EXERCISE DETAILS — Check each line of the entries for "Ingerimm" and report the ones that have it.

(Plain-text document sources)
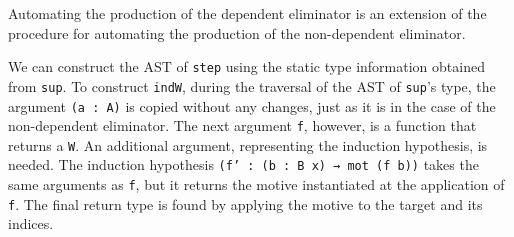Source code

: \documentclass[runningheads]{llncs}
\begin{document}

Automating the production of the dependent eliminator is an extension of the procedure for automating the production of the non-dependent eliminator.

We can construct the AST of {\tt step} using the static type information obtained from {\tt sup}.
To construct \texttt{indW}, during the traversal of the AST of \texttt{sup}'s type, the argument {\tt (a : A)} is copied without any changes, just as it is in the case of the non-dependent eliminator.
The next argument {\tt f}, however, is a function that returns a \texttt{W}.
An additional argument, representing the induction hypothesis, is needed.
The induction hypothesis {\tt (f' : (b : B x) → mot (f b))} takes the same arguments as {\tt f}, but it returns the motive instantiated at the application of \texttt{f}.
The final return type is found by applying the motive to the target and its indices. %
\end{document}
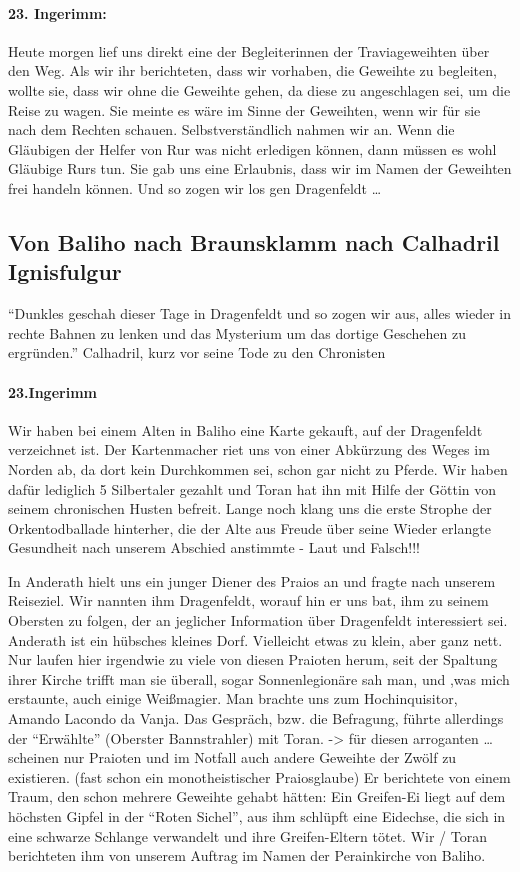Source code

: \paragraph{23. Ingerimm:}
Heute morgen lief uns direkt eine der Begleiterinnen der Traviageweihten über den Weg. Als wir ihr berichteten, dass wir vorhaben, die Geweihte zu begleiten, wollte sie, dass wir ohne die Geweihte gehen, da diese zu angeschlagen sei, um die Reise zu wagen. Sie meinte es wäre im Sinne der Geweihten, wenn wir für sie nach dem Rechten schauen. Selbstverständlich nahmen wir an. Wenn die Gläubigen der Helfer von Rur was nicht erledigen können, dann müssen es wohl Gläubige Rurs tun. Sie gab uns eine Erlaubnis, dass wir im Namen der Geweihten frei handeln können. Und so zogen wir los gen Dragenfeldt \dots


\subsection{Von Baliho nach Braunsklamm nach Calhadril Ignisfulgur}
``Dunkles geschah dieser Tage in Dragenfeldt  und so zogen wir aus, alles wieder in rechte Bahnen zu lenken und das Mysterium um das dortige Geschehen zu ergründen.''
Calhadril, kurz vor seine Tode zu den Chronisten

\paragraph{23.Ingerimm}

Wir haben bei einem Alten in Baliho eine Karte gekauft, auf der Dragenfeldt  verzeichnet ist. Der Kartenmacher riet uns von einer Abkürzung des Weges im Norden ab, da dort kein Durchkommen sei, schon gar nicht zu Pferde. Wir haben dafür lediglich 5 Silbertaler gezahlt und Toran hat ihn mit Hilfe der Göttin von seinem chronischen Husten befreit. Lange noch klang uns die erste Strophe der Orkentodballade hinterher, die der Alte aus Freude über seine Wieder erlangte Gesundheit nach unserem Abschied anstimmte - Laut und Falsch!!!


In Anderath hielt uns ein junger Diener des Praios an und fragte nach unserem Reiseziel. Wir nannten ihm Dragenfeldt, worauf hin er uns bat, ihm zu seinem Obersten zu folgen, der an jeglicher Information über Dragenfeldt  interessiert sei. Anderath ist ein hübsches kleines Dorf. Vielleicht etwas zu klein, aber ganz nett. Nur laufen hier irgendwie zu viele von diesen Praioten herum, seit der Spaltung ihrer Kirche trifft man sie überall, sogar Sonnenlegionäre sah man, und ,was mich erstaunte, auch einige Weißmagier. Man brachte uns zum Hochinquisitor, Amando Lacondo da Vanja. Das Gespräch, bzw. die Befragung, führte allerdings der ``Erwählte'' (Oberster Bannstrahler) mit Toran. -> für diesen arroganten \dots scheinen nur Praioten und im Notfall auch andere Geweihte der Zwölf zu existieren. (fast schon ein monotheistischer Praiosglaube) Er berichtete von einem Traum, den schon mehrere Geweihte gehabt hätten: Ein Greifen-Ei liegt auf dem höchsten Gipfel in der ``Roten Sichel'', aus ihm schlüpft eine Eidechse, die sich in eine schwarze Schlange verwandelt und ihre Greifen-Eltern tötet. Wir / Toran berichteten ihm von unserem Auftrag im Namen der Perainkirche von Baliho. 


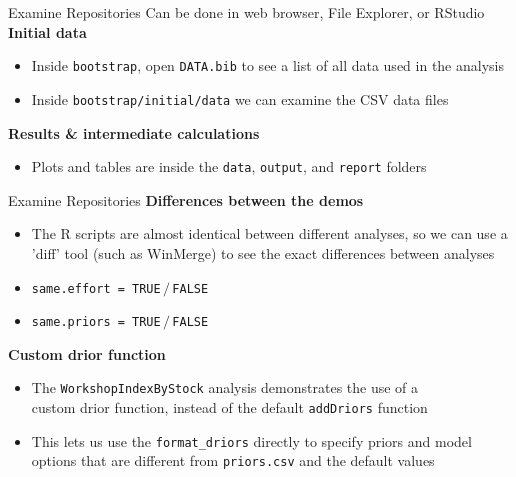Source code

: \documentclass[aspectratio=169]{beamer}
\begin{document}
\begin{frame}{Examine Repositories}
  Can be done in {\darkgreen web browser}, {\darkgreen File Explorer}, or
  {\darkgreen RStudio}\\[4ex]
  {\bf\darkgreen Initial data}\\[1ex]
  \begin{itemize}
    \item[] Inside {\tt bootstrap}, open {\tt\darkgreen DATA.bib} to see a list
    of all data used in the analysis\\[2ex]
    \item[] Inside {\tt bootstrap/initial/data} we can examine the
    {\darkgreen CSV data files}\\[2ex]
  \end{itemize}
  \vspace{3ex}
  {\bf\darkgreen Results \& intermediate calculations}\\[1ex]
  \begin{itemize}
    \item[] {\darkgreen Plots} and {\darkgreen tables} are inside the
    {\tt data}, {\tt output}, and {\tt report} folders\\[2ex]
  \end{itemize}
\end{frame}


\begin{frame}[fragile]{Examine Repositories}
  \textbf{\darkgreen Differences between the demos}\\[0.6ex]
  \begin{itemize}
    \item[] The R scripts are almost identical between different analyses, so we
    can use a\\
    '{\darkgreen diff}' tool (such as {\darkgreen WinMerge}) to see the exact
    differences between analyses\\[1.2ex]
    \item[] {\tt {\darkgreen same.effort} = TRUE}$\,/\,${\tt FALSE}\\[0.6ex]
    \item[] {\tt {\darkgreen same.priors} = TRUE}$\,/\,${\tt FALSE}\\[0.6ex]
  \end{itemize}
  \vspace{3ex}
  \textbf{\darkgreen Custom drior function}\\[0.6ex]
  \begin{itemize}
    \item[] The {\tt WorkshopIndexByStock} analysis demonstrates the use
    of a\\
    {\darkgreen custom drior function}, instead of the default
    {\tt\darkgreen addDriors} function\\[1.5ex]
    \item[] This lets us use the \verb|format_driors| directly to specify priors
    and model options that are different from {\tt\darkgreen priors.csv} and the
    default values
  \end{itemize}
\end{frame}
\end{document}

REPLY —
: \paragraph{23. Ingerimm:}
\paragraph{23.Ingerimm}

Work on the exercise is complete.